To apply, please contact Graham Cormode or Milan Vojnovic directly with a CV and description of your experience relevant to this project. Please apply by January 31 2015 for full consideration. Further details and suggested reading is available from Prof. Graham Cormode (

Royal Society Wolfson Research Merit Award

Professor Graham Cormode from the Department of Computer Science, has been awarded a Royal Society Wolfson Research Merit Award.

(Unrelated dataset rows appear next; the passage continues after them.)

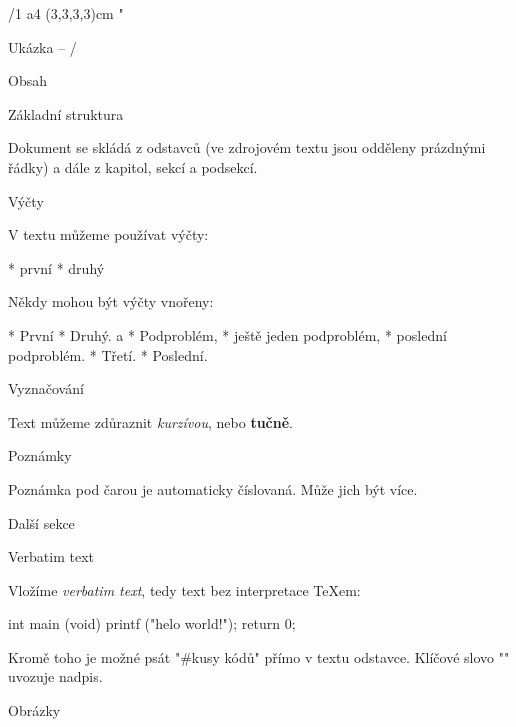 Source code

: 

\chyph                      %
\fontfam[Schola]            %
\margins/1 a4 (3,3,3,3)cm   %
\typosize[11/13]            %
\activettchar"              %
\hyperlinks\Blue\Green      %

\def\center{\noindent\hfil} %

\tit Ukázka -- \OpTeX/

\nonum\notoc\sec Obsah

\maketoc

\sec Základní struktura

Dokument se skládá z odstavců (ve zdrojovém textu jsou odděleny prázdnými řádky)
a dále z kapitol, sekcí a podsekcí.

\secc Výčty

V textu můžeme používat výčty:

\begitems
* první
* druhý
\enditems


Někdy mohou být výčty vnořeny:

\begitems
* První
* Druhý.
  \begitems \style a
  * Podproblém,
  * ještě jeden podproblém,
  * poslední podproblém.
  \enditems
* Třetí.
* Poslední.
\enditems
 



\secc Vyznačování

Text můžeme zdůraznit {\it kurzívou}, nebo {\bf tučně}. 

\secc[poznamky]  Poznámky

Poznámka pod čarou je automaticky číslovaná.
Může jich být více.


\sec[dalsi] Další sekce

\secc Verbatim text

Vložíme {\it verbatim text}, tedy text  bez interpretace
\TeX{}em:

\begtt
int main (void) {
  printf ("helo world!\n");
  return 0;
}
\endtt

Kromě toho je možné psát "#kusy {kódů}" přímo v textu odstavce.
Klíčové slovo "\tit" uvozuje nadpis.

\secc Obrázky


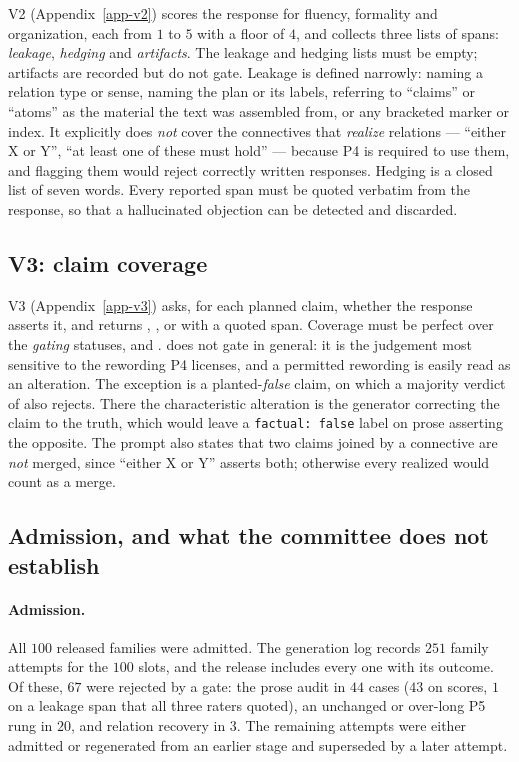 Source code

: V2 (Appendix~\ref{app-v2}) scores the response for fluency, formality and organization, each from $1$ to $5$
with a floor of $4$, and collects three lists of spans: \emph{leakage}, \emph{hedging} and \emph{artifacts}. The
leakage and hedging lists must be empty; artifacts are recorded but do not gate. Leakage is defined narrowly: naming
a relation type or sense, naming the plan or its labels, referring to ``claims'' or ``atoms'' as the material the
text was assembled from, or any bracketed marker or index. It explicitly does \emph{not} cover the connectives that
\emph{realize} relations --- ``either X or Y'', ``at least one of these must hold'' --- because P4 is required to use
them, and flagging them would reject correctly written responses. Hedging is a closed list of seven words. Every
reported span must be quoted verbatim from the response, so that a hallucinated objection can be detected and
discarded.

\subsection{V3: claim coverage}
\label{sec-v3}

V3 (Appendix~\ref{app-v3}) asks, for each planned claim, whether the response asserts it, and returns
, ,  or  with a quoted span. Coverage must be perfect over
the \emph{gating} statuses,  and .  does not gate in general: it is the
judgement most sensitive to the rewording P4 licenses, and a permitted rewording is easily read as an alteration.
The exception is a planted-\emph{false} claim, on which a majority verdict of  also rejects. There the
characteristic alteration is the generator correcting the claim to the truth, which would leave a
\texttt{factual: false} label on prose asserting the opposite. The prompt also states that two claims joined by a
connective are \emph{not} merged, since ``either X or Y'' asserts both; otherwise every realized
 would count as a merge.

\subsection{Admission, and what the committee does not establish}
\label{sec-committee-limits}

\paragraph{Admission.} All $100$ released families were admitted. The generation log records $251$ family attempts
for the $100$ slots, and the release includes every one with its outcome. Of these, $67$ were rejected by a gate:
the prose audit in $44$ cases ($43$ on scores, $1$ on a leakage span that all three raters quoted), an unchanged or
over-long P5 rung in $20$, and relation recovery in $3$. The remaining attempts were either admitted or regenerated
from an earlier stage and superseded by a later attempt.

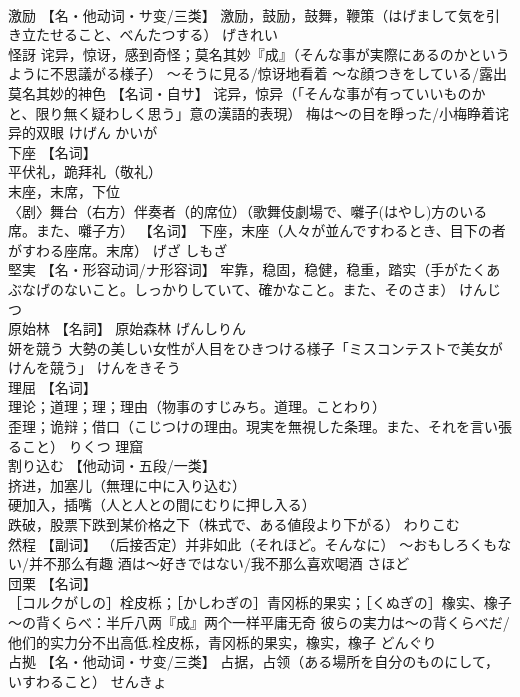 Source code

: \documentclass[8pt]{extreport}
\begin{document}
\begin{CJK}{UTF8}{min}
\\	激励	【名・他动词・サ变/三类】 激励，鼓励，鼓舞，鞭策（はげまして気を引き立たせること、べんたつする）	げきれい	
\\	怪訝	诧异，惊讶，感到奇怪；莫名其妙『成』（そんな事が実際にあるのかというように不思議がる様子） ～そうに見る/惊讶地看着 ～な顔つきをしている/露出莫名其妙的神色 【名词・自サ】 诧异，惊异（「そんな事が有っていいものかと、限り無く疑わしく思う」意の漢語的表現） 梅は～の目を睜った/小梅睁着诧异的双眼	けげん かいが	
\\	下座	【名词】 
\\	平伏礼，跪拜礼（敬礼） 
\\	末座，末席，下位 
\\	〈剧〉舞台（右方）伴奏者（的席位）（歌舞伎劇場で、囃子(はやし)方のいる席。また、囃子方） 【名词】 下座，末座（人々が並んですわるとき、目下の者がすわる座席。末席）	げざ しもざ	
\\	堅実	【名・形容动词/ナ形容词】 牢靠，稳固，稳健，稳重，踏实（手がたくあぶなげのないこと。しっかりしていて、確かなこと。また、そのさま）	けんじつ	
\\	原始林	【名詞】 原始森林	げんしりん	
\\	妍を競う	大勢の美しい女性が人目をひきつける様子「ミスコンテストで美女がけんを競う」	けんをきそう	
\\	理屈	【名词】 
\\	理论；道理；理；理由（物事のすじみち。道理。ことわり） 
\\	歪理；诡辩；借口（こじつけの理由。現実を無視した条理。また、それを言い張ること）	りくつ	理窟
\\	割り込む	【他动词・五段/一类】 
\\	挤进，加塞儿（無理に中に入り込む） 
\\	硬加入，插嘴（人と人との間にむりに押し入る） 
\\	跌破，股票下跌到某价格之下（株式で、ある値段より下がる）	わりこむ	
\\	然程	【副词】 （后接否定）并非如此（それほど。そんなに） ～おもしろくもない/并不那么有趣 酒は～好きではない/我不那么喜欢喝酒	さほど	
\\	団栗	【名词】 
\\	［コルクがしの］栓皮栎；［かしわぎの］青冈栎的果实；［くぬぎの］橡实、橡子 
\\	～の背くらべ：半斤八两『成』两个一样平庸无奇 彼らの実力は～の背くらべだ/他们的实力分不出高低.栓皮栎，青冈栎的果实，橡实，橡子	どんぐり	
\\	占拠	【名・他动词・サ变/三类】 占据，占领（ある場所を自分のものにして，いすわること）	せんきょ	

\end{CJK}
\end{document}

The Wolfson Research Merit Award is one of the most prestigious UK awards, supported by the Royal Society, the UK’s national academy of science. The scheme provides up to 5 years’ funding after which the award holder continues with a permanent post at the host university. Jointly funded by the Wolfson Foundation and the Department for Business, Innovation and Skills (BIS), the scheme aims to provide universities with additional support to enable them to attract science talent from overseas and retain respected UK scientists of outstanding achievement and potential. Professor Graham Cormode’s research will focus on “Small summaries for big data”.

The Wolfson Foundation is a grant-making charity established in 1955. Funding is given to support excellence and the focus of the award is a salary enhancement.

The Royal Society is a self-governing Fellowship of many of the world’s most distinguished scientists drawn from all areas of science, engineering, and medicine. The Society’s fundamental purpose, reflected in its founding Charters of the 1660s, is to recognise, promote, and support excellence in science and to encourage the development and use of science for the benefit of humanity.

(See also The Royal Society announcement; University of Warwick announcement).

PrivBayes paper presented at SIGMOD 2014

The paper “Privbayes: Private data release via bayesian networks” was presented at the ACM SIGMOD 2014 conference in Utah in June 2014. The paper is a collaboration between Graham Cormode (University of Warwick), Magda Procopiuc, Divesh Srivastava (AT&T Labs Research), Xiaokui Xiao, and Jun Zhang (NTU Singapore). It shows how the private data can be released under the model of differential privacy while preserving much of the original structure of the original data, by using the model of Bayesian networks. These identify the important correlations between attributes in the data, while avoiding the “curse of dimensionality”.